Here, Britell is describing his work process on a micro level. But even a cursory overview of his career on the macro level proves that everything is working for Britell right now. The young composer is behind the scores for acclaimed films Moonlight, The Big Short, Vice, and If Beale Street Could Talk, to name but a few. He was first nominated for an Academy Award for his score to Moonlight in 2017. He is currently nominated for a Best Score Academy Award for his work on If Beale Street Could Talk. Also the composer for HBO’s drama series Succession, Britell has been described as “the composer with a growing fan club among directors” (NPR) and hailed as “the sound of money in Hollywood” (TheRinger.com).

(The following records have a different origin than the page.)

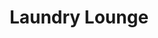 ---
title: "Laundry Lounge"
url: /colorado-springs/laundry-lounge-north-academy-boulevard/
shop: Allgemein
---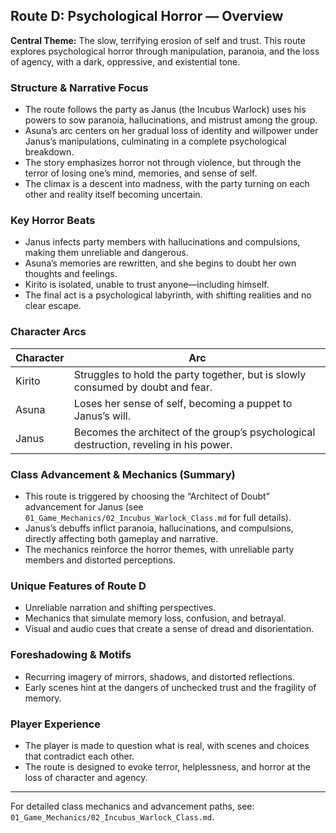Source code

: ## Route D: Psychological Horror — Overview

**Central Theme:** The slow, terrifying erosion of self and trust. This route explores psychological horror through manipulation, paranoia, and the loss of agency, with a dark, oppressive, and existential tone.

### Structure & Narrative Focus
- The route follows the party as Janus (the Incubus Warlock) uses his powers to sow paranoia, hallucinations, and mistrust among the group.
- Asuna’s arc centers on her gradual loss of identity and willpower under Janus’s manipulations, culminating in a complete psychological breakdown.
- The story emphasizes horror not through violence, but through the terror of losing one’s mind, memories, and sense of self.
- The climax is a descent into madness, with the party turning on each other and reality itself becoming uncertain.

### Key Horror Beats
- Janus infects party members with hallucinations and compulsions, making them unreliable and dangerous.
- Asuna’s memories are rewritten, and she begins to doubt her own thoughts and feelings.
- Kirito is isolated, unable to trust anyone—including himself.
- The final act is a psychological labyrinth, with shifting realities and no clear escape.

### Character Arcs
| Character | Arc |
|-----------|-----|
| Kirito    | Struggles to hold the party together, but is slowly consumed by doubt and fear. |
| Asuna     | Loses her sense of self, becoming a puppet to Janus’s will. |
| Janus     | Becomes the architect of the group’s psychological destruction, reveling in his power. |

### Class Advancement & Mechanics (Summary)
- This route is triggered by choosing the “Architect of Doubt” advancement for Janus (see `01_Game_Mechanics/02_Incubus_Warlock_Class.md` for full details).
- Janus’s debuffs inflict paranoia, hallucinations, and compulsions, directly affecting both gameplay and narrative.
- The mechanics reinforce the horror themes, with unreliable party members and distorted perceptions.

### Unique Features of Route D
- Unreliable narration and shifting perspectives.
- Mechanics that simulate memory loss, confusion, and betrayal.
- Visual and audio cues that create a sense of dread and disorientation.

### Foreshadowing & Motifs
- Recurring imagery of mirrors, shadows, and distorted reflections.
- Early scenes hint at the dangers of unchecked trust and the fragility of memory.

### Player Experience
- The player is made to question what is real, with scenes and choices that contradict each other.
- The route is designed to evoke terror, helplessness, and horror at the loss of character and agency.

---
For detailed class mechanics and advancement paths, see: `01_Game_Mechanics/02_Incubus_Warlock_Class.md`.
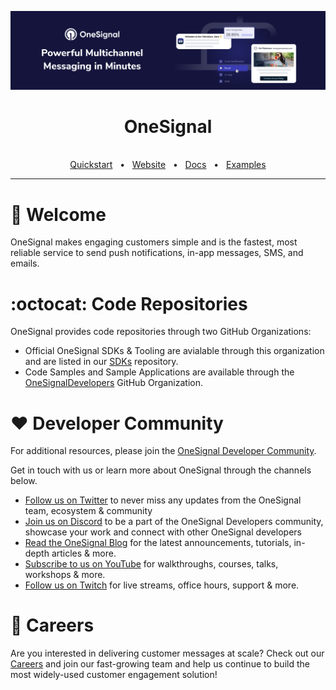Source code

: ![OneSignal](https://github.com/OneSignalDevelopers/.github/blob/main/assets/onesignal-banner.png?raw=true)

<div align="center">
  <h1>OneSignal</h1>

  <br />
  <a href="https://documentation.onesignal.com/docs/onboarding-with-onesignal" target="_blank">Quickstart</a>
  <span>&nbsp;&nbsp;•&nbsp;&nbsp;</span>
  <a href="https://onesignal.com/" target="_blank">Website</a>
  <span>&nbsp;&nbsp;•&nbsp;&nbsp;</span>
  <a href="https://documentation.onesignal.com/docs" target="_blank">Docs</a>
  <span>&nbsp;&nbsp;•&nbsp;&nbsp;</span>
  <a href="https://github.com/OneSignalDevelopers" target="_blank">Examples</a>
  <br />
  <hr />
</div>

# 👋 Welcome

OneSignal makes engaging customers simple and is the fastest, most reliable service to send push notifications, in-app messages, SMS, and emails.

# :octocat: Code Repositories

OneSignal provides code repositories through two GitHub Organizations:

- Official OneSignal SDKs & Tooling are avialable through this organization and are listed in our [SDKs](https://github.com/OneSignal/sdks) repository.
- Code Samples and Sample Applications are available through the [OneSignalDevelopers](https://github.com/OneSignalDevelopers) GitHub Organization.

# ❤️ Developer Community

For additional resources, please join the [OneSignal Developer Community](https://onesignal.com/onesignal-developers).

Get in touch with us or learn more about OneSignal through the channels below.

- [Follow us on Twitter](https://twitter.com/onesignaldevs) to never miss any updates from the OneSignal team, ecosystem & community
- [Join us on Discord](https://discord.gg/EP7gf6Uz7G) to be a part of the OneSignal Developers community, showcase your work and connect with other OneSignal developers
- [Read the OneSignal Blog](https://onesignal.com/blog/) for the latest announcements, tutorials, in-depth articles & more.
- [Subscribe to us on YouTube](https://www.youtube.com/channel/UCe63d5EDQsSkOov-bIE_8Aw/featured) for walkthroughs, courses, talks, workshops & more.
- [Follow us on Twitch](https://www.twitch.tv/onesignaldevelopers) for live streams, office hours, support & more.

# :rocket: Careers

Are you interested in delivering customer messages at scale? Check out our [Careers](http://onesignal.com/careers) and join our fast-growing team and help us continue to build the most widely-used customer engagement solution!

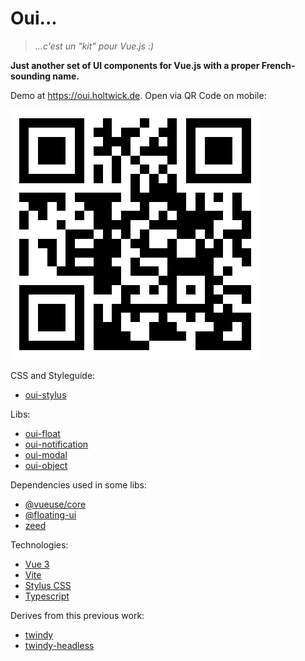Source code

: # Oui...

> *...c'est un "kit" pour Vue.js :)*

**Just another set of UI components for Vue.js with a proper French-sounding name.**

Demo at https://oui.holtwick.de. Open via QR Code on mobile:

![QR Code to demo website](./qrcode.png)

CSS and Styleguide:

- [oui-stylus](./stylus/README.md)

Libs:

- [oui-float](./lib/float/README.md)
- [oui-notification](./lib/notification/README.md)
- [oui-modal](./lib/modal/README.md)
- [oui-object](./lib/object/README.md)

Dependencies used in some libs:

- [@vueuse/core](https://www.npmjs.com/package/@vueuse/core)
- [@floating-ui](https://www.npmjs.com/package/@floating-ui/dom)
- [zeed](https://www.npmjs.com/package/zeed)

Technologies:

- [Vue 3](https://vuejs.org/)
- [Vite](https://vitejs.dev/)
- [Stylus CSS](https://stylus-lang.com/)
- [Typescript](https://www.typescriptlang.org/)

Derives from this previous work:

- [twindy](https://github.com/holtwick/twindy)
- [twindy-headless](https://github.com/holtwick/twindy-headless)
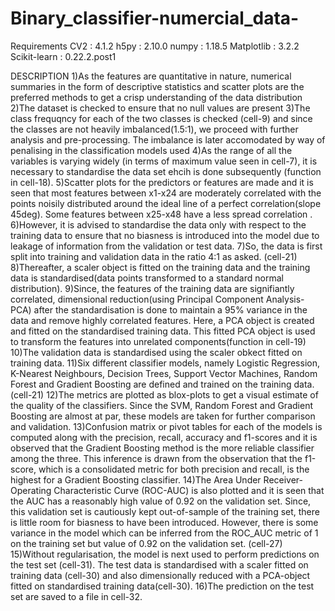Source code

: # Binary_classifier-numercial_data-

Requirements
CV2 : 4.1.2
h5py : 2.10.0
numpy : 1.18.5
Matplotlib : 3.2.2
Scikit-learn : 0.22.2.post1


DESCRIPTION
1)As the features are quantitative in nature, numerical summaries in the form of descriptive statistics and scatter plots are the preferred methods to get a crisp understanding of the data distribution
2)The dataset is checked to ensure that no null values are present
3)The class frequqncy for each of the two classes is checked (cell-9) and since the classes are not heavily imbalanced(1.5:1), we proceed with further analysis and pre-processing. The imbalance is later accomodated by way of penalising in the classification models used
4)As the range of all the variables is varying widely (in terms of maximum value seen in cell-7), it is necessary to standardise the data set ehcih is done subsequently (function in cell-18). 
5)Scatter plots for the predictors or features are made and it is seen that most features between x1-x24 are moderately correlated with the points noisily distributed around the ideal line of a perfect correlation(slope 45deg). Some features between x25-x48 have a less spread correlation .
6)However, it is advised to standardise the data only with respect to the training data to ensure that no biasness is introduced into the model due to leakage of information from the validation or test data.
7)So, the data is first split into training and validation data in the ratio 4:1 as asked. (cell-21)
8)Thereafter, a scaler object is fitted on the training data and the training data is standardised(data points transformed to a standard normal distribution).
9)Since, the features of the training data are signifiantly correlated, dimensional reduction(using Principal Component Analysis-PCA) after the standardisation is done to maintain a 95% variance in the data and remove highly correlated features. Here, a PCA object is created and fitted on the standardised training data. This fitted PCA object is used to transform the features into unrelated components(function in cell-19)
10)The validation data is standardised using the scaler obkect fitted on training data.
11)Six different classifier models, namely Logistic Regression, K-Nearest Neighbours, Decision Trees, Support Vector Machines, Random Forest and Gradient Boosting are defined and trained on the training data.(cell-21)
12)The metrics are plotted as blox-plots to get a visual estimate of the quality of the classifiers. Since the SVM, Random Forest and Gradient Boosting are almost at par, these models are taken for further comparison and validation. 
13)Confusion matrix or pivot tables for each of the models is computed along with the precision, recall, accuracy and f1-scores and it is observed that the Gradient Boosting method is the more reliable classifier among the three. This inference is drawn from the observation that the f1-score, which is a consolidated metric for both precision and recall, is the highest for a Gradient Boosting classifier. 
14)The Area Under Receiver-Operating Characteristic Curve (ROC-AUC) is also plotted and it is seen that the AUC has a reasonably high value of 0.92 on the validation set. Since, this validation set is cautiously kept out-of-sample of the training set, there is little room for biasness to have been introduced. However, there is some variance in the model which can be inferred from the ROC_AUC metric of 1 on the training set but value of 0.92 on the validation set. (cell-27)
15)Without regularisation, the model is next used to perform predictions on the test set (cell-31). The test data is standardised with a scaler fitted on training data (cell-30) and also dimensionally reduced with a PCA-object fitted on standardised training data(cell-30).
16)The prediction on the test set are saved to a file in cell-32.  

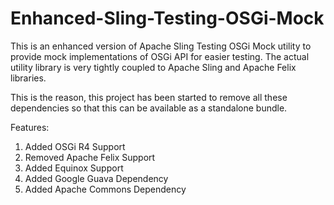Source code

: # Enhanced-Sling-Testing-OSGi-Mock

This is an enhanced version of Apache Sling Testing OSGi Mock utility to provide mock implementations of OSGi API for easier testing. The actual utility library is very tightly coupled to Apache Sling and Apache Felix libraries.

This is the reason, this project has been started to remove all these dependencies so that this can be available as a standalone bundle.

Features:

1. Added OSGi R4 Support
2. Removed Apache Felix Support
2. Added Equinox Support
3. Added Google Guava Dependency
4. Added Apache Commons Dependency
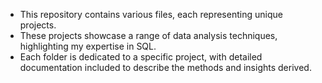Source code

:  - This repository contains various files, each representing unique projects. 
 - These projects showcase a range of data analysis techniques, highlighting my expertise in SQL. 
 - Each folder is dedicated to a specific project, with detailed documentation included to describe the methods and insights derived.


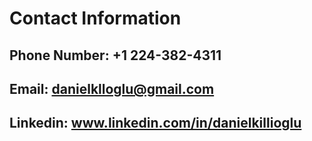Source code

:# Contact Information
## Phone Number: +1 224-382-4311
## Email: danielklloglu@gmail.com
## Linkedin: www.linkedin.com/in/danielkillioglu

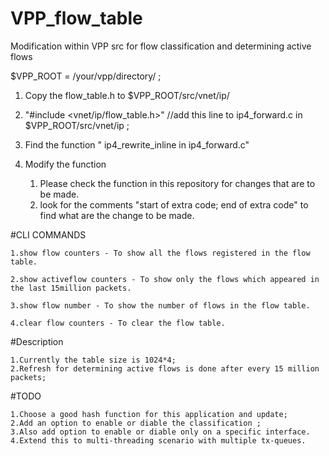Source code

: # VPP_flow_table
Modification within VPP src for flow classification and determining active flows

$VPP_ROOT = /your/vpp/directory/ ;

1. Copy the flow_table.h to $VPP_ROOT/src/vnet/ip/

2. "#include <vnet/ip/flow_table.h>" //add this line to ip4_forward.c in $VPP_ROOT/src/vnet/ip ;

3. Find the function " ip4_rewrite_inline in ip4_forward.c"

4. Modify the function
    1. Please check the function in this repository for changes that are to be made.
    2. look for the comments "start of extra code; end of extra code" to find what are the change to be made.

#CLI COMMANDS

    1.show flow counters - To show all the flows registered in the flow table.

    2.show activeflow counters - To show only the flows which appeared in the last 15million packets.

    3.show flow number - To show the number of flows in the flow table.

    4.clear flow counters - To clear the flow table.

#Description

    1.Currently the table size is 1024*4;    
    2.Refresh for determining active flows is done after every 15 million packets;
    
#TODO

    1.Choose a good hash function for this application and update;
    2.Add an option to enable or diable the classification ;
    3.Also add option to enable or diable only on a specific interface.
    4.Extend this to multi-threading scenario with multiple tx-queues.
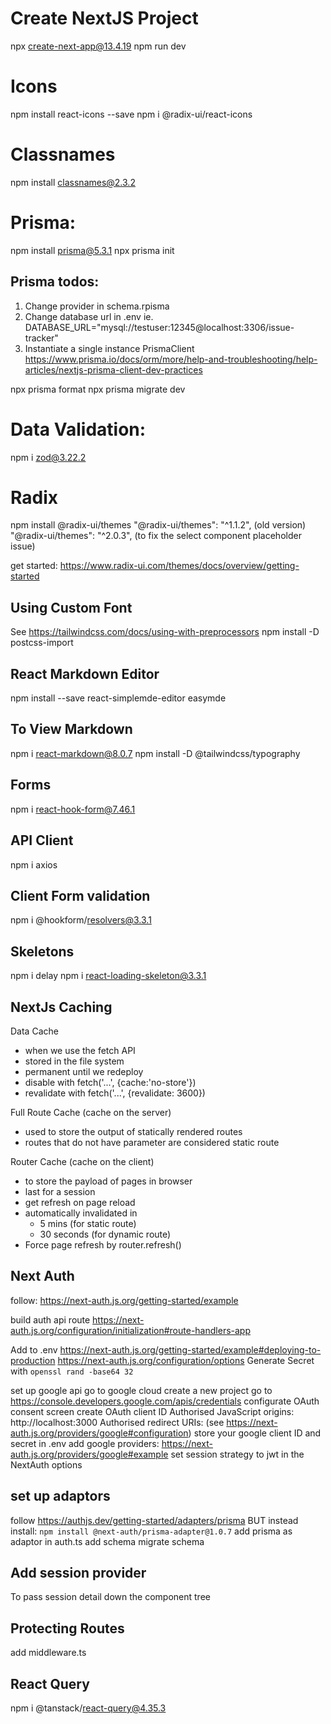 # Create NextJS Project
npx create-next-app@13.4.19
npm run dev

# Icons
npm install react-icons --save
npm i @radix-ui/react-icons

# Classnames
npm install classnames@2.3.2

# Prisma:
npm install prisma@5.3.1
npx prisma init

## Prisma todos:
1. Change provider in schema.rpisma
2. Change database url in .env 
ie. DATABASE_URL="mysql://testuser:12345@localhost:3306/issue-tracker"
3. Instantiate a single instance PrismaClient
https://www.prisma.io/docs/orm/more/help-and-troubleshooting/help-articles/nextjs-prisma-client-dev-practices

npx prisma format
npx prisma migrate dev

# Data Validation:
npm i zod@3.22.2

# Radix 
npm install @radix-ui/themes
"@radix-ui/themes": "^1.1.2", (old version)
"@radix-ui/themes": "^2.0.3", (to fix the select component placeholder issue)

get started:
https://www.radix-ui.com/themes/docs/overview/getting-started

## Using Custom Font
See https://tailwindcss.com/docs/using-with-preprocessors
npm install -D postcss-import

## React Markdown Editor
npm install --save react-simplemde-editor easymde

## To View Markdown
npm i react-markdown@8.0.7
npm install -D @tailwindcss/typography

## Forms
npm i react-hook-form@7.46.1

## API Client
npm i axios

## Client Form validation
npm i @hookform/resolvers@3.3.1

## Skeletons
npm i delay
npm i react-loading-skeleton@3.3.1

## NextJs Caching
Data Cache 
- when we use the fetch API
- stored in the file system
- permanent until we redeploy
- disable with fetch('...', {cache:'no-store'})
- revalidate with fetch('...', {revalidate: 3600})

Full Route Cache (cache on the server)
- used to store the output of statically rendered routes
- routes that do not have parameter are considered static route

Router Cache (cache on the client)
- to store the payload of pages in browser
- last for a session
- get refresh on page reload
- automatically invalidated in 
  - 5 mins (for static route)
  - 30 seconds (for dynamic route)
- Force page refresh by router.refresh()

## Next Auth
follow: https://next-auth.js.org/getting-started/example

build auth api route
https://next-auth.js.org/configuration/initialization#route-handlers-app

Add to .env
https://next-auth.js.org/getting-started/example#deploying-to-production
https://next-auth.js.org/configuration/options
Generate Secret with `openssl rand -base64 32`

set up google api
go to google cloud
create a new project
go to https://console.developers.google.com/apis/credentials
configurate OAuth consent screen
create OAuth client ID
  Authorised JavaScript origins: http://localhost:3000
  Authorised redirect URIs: (see https://next-auth.js.org/providers/google#configuration)
store your google client ID and secret in .env
add google providers: https://next-auth.js.org/providers/google#example
set session strategy to jwt in the NextAuth options

## set up adaptors
follow https://authjs.dev/getting-started/adapters/prisma
BUT instead install:
`npm install @next-auth/prisma-adapter@1.0.7`
add prisma as adaptor in auth.ts
add schema
migrate schema


## Add session provider
To pass session detail down the component tree

## Protecting Routes
add middleware.ts

## React Query
npm i @tanstack/react-query@4.35.3






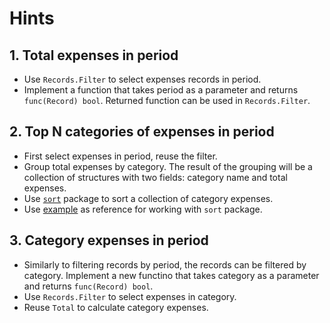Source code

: # Hints

## 1. Total expenses in period

- Use `Records.Filter` to select expenses records in period.
- Implement a function that takes period as a parameter and returns `func(Record) bool`. Returned function can be used in `Records.Filter`.

## 2. Top N categories of expenses in period

- First select expenses in period, reuse the filter.
- Group total expenses by category. The result of the grouping will be a collection of structures with two fields: category name and total expenses.
- Use [`sort`][sort-pkg] package to sort a collection of category expenses.
- Use [example][sort-example] as reference for working with `sort` package.

## 3. Category expenses in period

- Similarly to filtering records by period, the records can be filtered by category. Implement a new functino that takes category as a parameter and returns `func(Record) bool`.
- Use `Records.Filter` to select expenses in category.
- Reuse `Total` to calculate category expenses.

[sort-pkg]: https://pkg.go.dev/sort
[sort-example]: https://gobyexample.com/sorting-by-functions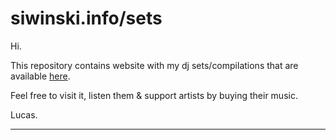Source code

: # siwinski.info/sets #

Hi. 

This repository contains website with my dj sets/compilations that are available [here](http://siwinski.info/sets).
 
Feel free to visit it, listen them & support artists by buying their music.

Lucas.

----
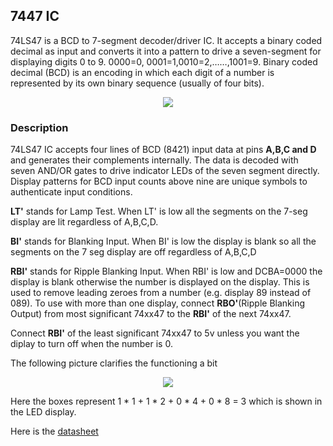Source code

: ## 7447 IC
74LS47 is a BCD to 7-segment decoder/driver IC. It accepts a binary coded decimal as input and converts it into a pattern to drive a seven-segment for displaying digits 0 to 9. 0000=0, 0001=1,0010=2,……,1001=9. Binary coded decimal (BCD) is an encoding in which each digit of a number is represented by its own binary sequence (usually of four bits).

<p align="center">
<img src="https://user-images.githubusercontent.com/58845531/79679729-38b55f00-8226-11ea-9f21-03e6684f1c21.gif"/>
</p> 

### Description

74LS47 IC accepts four lines of BCD (8421) input data at pins __A,B,C and D__ and generates their complements internally. The data is decoded with seven AND/OR gates to drive indicator LEDs of the seven segment directly. Display patterns for BCD input counts above nine are unique symbols to authenticate input conditions. 

 __LT'__ stands for Lamp Test. When LT' is low all the segments on the 7-seg display are lit regardless of A,B,C,D. 
 
__BI'__ stands for Blanking Input. When BI' is low the display is blank so all the segments on the 7 seg display are off regardless of A,B,C,D

__RBI'__ stands for Ripple Blanking Input. When RBI' is low and DCBA=0000 the display is blank otherwise the number is displayed on the display. This is used to remove leading zeroes from a number (e.g. display 89 instead of 089). To use with more than one display, connect __RBO'__(Ripple Blanking Output) from most significant 74xx47 to the __RBI'__ of the next 74xx47.

Connect __RBI'__ of the least significant 74xx47 to 5v unless you want the diplay to turn off when the number is 0.

The following picture clarifies the functioning a bit

<p align="center">
<img src="https://user-images.githubusercontent.com/58845531/79281751-07a8f780-7ed1-11ea-9dd6-a2e09b48ff55.png"/>
</p> 

Here the boxes represent 1 * 1 + 1 * 2 + 0 * 4 + 0 * 8 = 3 which is shown in the LED display.

Here is the [datasheet](https://www.electroschematics.com/wp-content/uploads/2013/01/7447-datasheet.pdf)
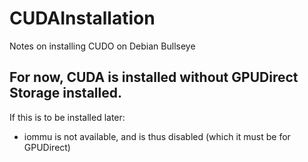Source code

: # CUDAInstallation
Notes on installing CUDO on Debian Bullseye

## For now, CUDA is installed without GPUDirect Storage installed.
If this is to be installed later:
- iommu is not available, and is thus disabled (which it must be for GPUDirect)

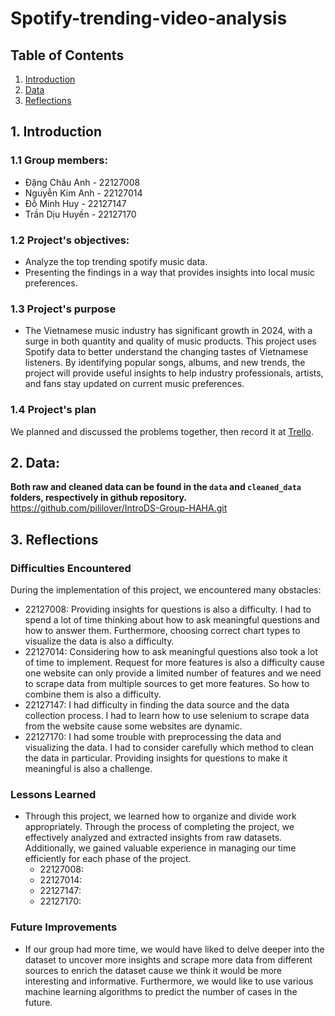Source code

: # Spotify-trending-video-analysis

## Table of Contents
1. [Introduction](#introduction)
2. [Data](#2-data)
3. [Reflections](#3-reflections)

## 1. Introduction
### 1.1 Group members:
- Đặng Châu Anh - 22127008
- Nguyễn Kim Anh - 22127014
- Đỗ Minh Huy - 22127147
- Trần Dịu Huyền - 22127170

### 1.2 Project's objectives:
- Analyze the top trending spotify music data.
- Presenting the findings in a way that provides insights into local music preferences.

### 1.3 Project's purpose 
- The Vietnamese music industry has significant growth in 2024, with a surge in both quantity and quality of music products. This project uses Spotify data to better understand the changing tastes of Vietnamese listeners. By identifying popular songs, albums, and new trends, the project will provide useful insights to help industry professionals, artists, and fans stay updated on current music preferences.

### 1.4 Project's plan
We planned and discussed the problems together, then record it at [Trello](https://trello.com/invite/b/677049104337e628b16d8c89/ATTI5b031e9a62ca1955914d816f60c99ea82B2B34B1/introdsspotify-rewind-2024).

## 2. Data:
**Both raw and cleaned data can be found in the `data` and `cleaned_data` folders, respectively in github repository.**
https://github.com/pililover/IntroDS-Group-HAHA.git

## 3. Reflections
### **Difficulties Encountered**
During the implementation of this project, we encountered many obstacles:
- 22127008: Providing insights for questions is also a difficulty. I had to spend a lot of time thinking about how to ask meaningful questions and how to answer them. Furthermore, choosing correct chart types to visualize the data is also a difficulty.
- 22127014: Considering how to ask meaningful questions also took a lot of time to implement. Request for more features is also a difficulty cause one website can only provide a limited number of features and we need to scrape data from multiple sources to get more features. So how to combine them is also a difficulty.
- 22127147: I had difficulty in finding the data source and the data collection process. I had to learn how to use selenium to scrape data from the website cause some websites are dynamic.
- 22127170: I had some trouble with preprocessing the data and visualizing the data. I had to consider carefully which method to clean the data in particular. Providing insights for questions to make it meaningful is also a challenge.

### **Lessons Learned**
- Through this project, we learned how to organize and divide work appropriately. Through the process of completing the project, we effectively analyzed and extracted insights from raw datasets. Additionally, we gained valuable experience in managing our time efficiently for each phase of the project.
    - 22127008: 
    - 22127014: 
    - 22127147: 
    - 22127170: 

### **Future Improvements**
- If our group had more time, we would have liked to delve deeper into the dataset to uncover more insights and scrape more data from different sources to enrich the dataset cause we think it would be more interesting and informative. Furthermore, we would like to use various machine learning algorithms to predict the number of cases in the future.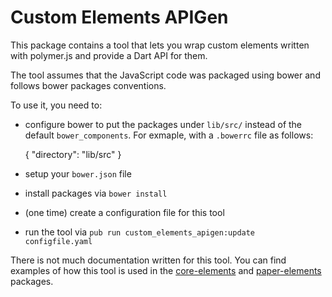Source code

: # Custom Elements APIGen

This package contains a tool that lets you wrap custom elements written with
polymer.js and provide a Dart API for them.

The tool assumes that the JavaScript code was packaged using bower and follows
bower packages conventions.

To use it, you need to:
  * configure bower to put the packages under `lib/src/` instead of the default
    `bower_components`. For exmaple, with a `.bowerrc` file as follows:

      {
        "directory": "lib/src"
      }

  * setup your `bower.json` file
  * install packages via `bower install`
  * (one time) create a configuration file for this tool
  * run the tool via `pub run custom_elements_apigen:update configfile.yaml`

There is not much documentation written for this tool. You can find examples of
how this tool is used in the [core-elements][1] and [paper-elements][2]
packages.

[1]: https://github.com/dart-lang/core-elements/
[2]: https://github.com/dart-lang/paper-elements/
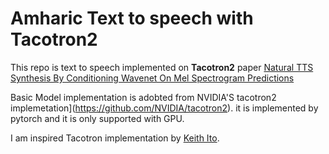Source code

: # Amharic Text to speech with Tacotron2 

This repo is text to speech implemented on **Tacotron2** paper [Natural TTS Synthesis By Conditioning Wavenet On Mel Spectrogram Predictions](https://arxiv.org/pdf/1712.05884.pdf)

Basic Model implementation is adobted from NVIDIA'S tacotron2 implemetation](https://github.com/NVIDIA/tacotron2). it is implemented by pytorch and it is only supported with GPU. 

I am inspired Tacotron implementation by [Keith Ito](https://github.com/keithito/tacotron).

Given Britell’s tremendous resume, it is unsurprising that “film and music were connected right from the beginning of [his] musical interest.” At the age of five, Britell watched Chariots of Fire and became enamored with the score and, in particular, the film’s theme. It inspired him to tinker on his family’s old upright piano in their New York apartment on West End Avenue.
“I asked my mom if I could take piano lessons—pretty much so I could learn how to play the theme,” Britell laughs.
Within five years, Britell was giving public concerts in New York; in fewer than ten, he began attending Juilliard Pre-College as a concert pianist.
“The best part of [Juillard] was meeting this phenomenal community of other musicians, people my age who were all interested in the same thing. I still play and work and record with all my friends from when I was 14 at Juilliard.”
In fact, Britell’s wife, cellist Caitlin Sullivan, attended Juilliard Pre-College at the same time, though the two never crossed paths as students. Britell and Sullivan only met for the first time after graduating from Juilliard, when both were attending the Aspen Music Festival. Sullivan is featured in both the Beale Street and 12 Years a Slave soundtracks, the cello’s theme being particularly prominent in the former.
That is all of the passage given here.